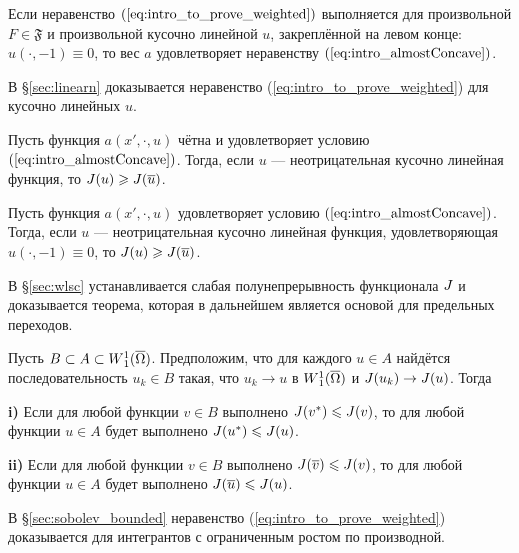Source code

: \begin{thm}
Если неравенство $(\ref{eq:intro_to_prove_weighted})$ выполняется для произвольной $F \in \mathfrak{F}$
и произвольной кусочно линейной $u$, закреплённой на левом конце: $u(\cdot, -1) \equiv 0$,
то вес $a$ удовлетворяет неравенству $(\ref{eq:intro_almostConcave})$.
\end{thm}

В \S\ref{sec:linearn} доказывается неравенство (\ref{eq:intro_to_prove_weighted}) для кусочно линейных $u$.

\begin{lm}
Пусть функция $a(x', \cdot, u)$ чётна и удовлетворяет условию $(\ref{eq:intro_almostConcave})$.
Тогда, если $u$ --- неотрицательная кусочно линейная функция, то $\IWg( u ) \ge \IWg( \mon{u} )$.
\end{lm}

\begin{lm}
Пусть функция $a(x', \cdot, u)$ удовлетворяет условию $(\ref{eq:intro_almostConcave})$.
Тогда, если $u$ --- неотрицательная кусочно линейная функция, удовлетворяющая $u(\cdot, -1) \equiv 0$,
то $\IWg( u ) \ge \IWg( \mon{u} )$.
\end{lm}

В \S\ref{sec:wlsc} устанавливается слабая полунепрерывность функционала $J$
и доказывается теорема, которая в дальнейшем является основой для предельных переходов.

\begin{thm}
Пусть $B \subset A \subset \W(\overline{\Omega})$.
Предположим, что для каждого $u \in A$ найдётся последовательность $u_k \in B$ такая,
что $u_k \to u$ в $\W(\overline{\Omega})$ и $J( u_k ) \to J( u )$.
Тогда

\textbf{\textup{i)}}
Если для любой функции $v \in B$ выполнено $J( {v^*} ) \leqslant J( v )$,
то для любой функции $u \in A$ будет выполнено $J( {u^*} ) \leqslant J( u )$.

\textbf{\textup{ii)}}
Если для любой функции $v \in B$ выполнено $\IWg( \mon{v} ) \le \IWg( v )$,
то для любой функции $u \in A$ будет выполнено $\IWg( \mon{u} ) \le \IWg( u )$.
\end{thm}

В \S\ref{sec:sobolev_bounded} неравенство (\ref{eq:intro_to_prove_weighted}) доказывается для интегрантов с ограниченным ростом по производной.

□ □ □ □ □ □ □

__Work to be completed__
Your answer should be a single number: the count of lines in the data that include the word "leqslant".

__Task answer__
2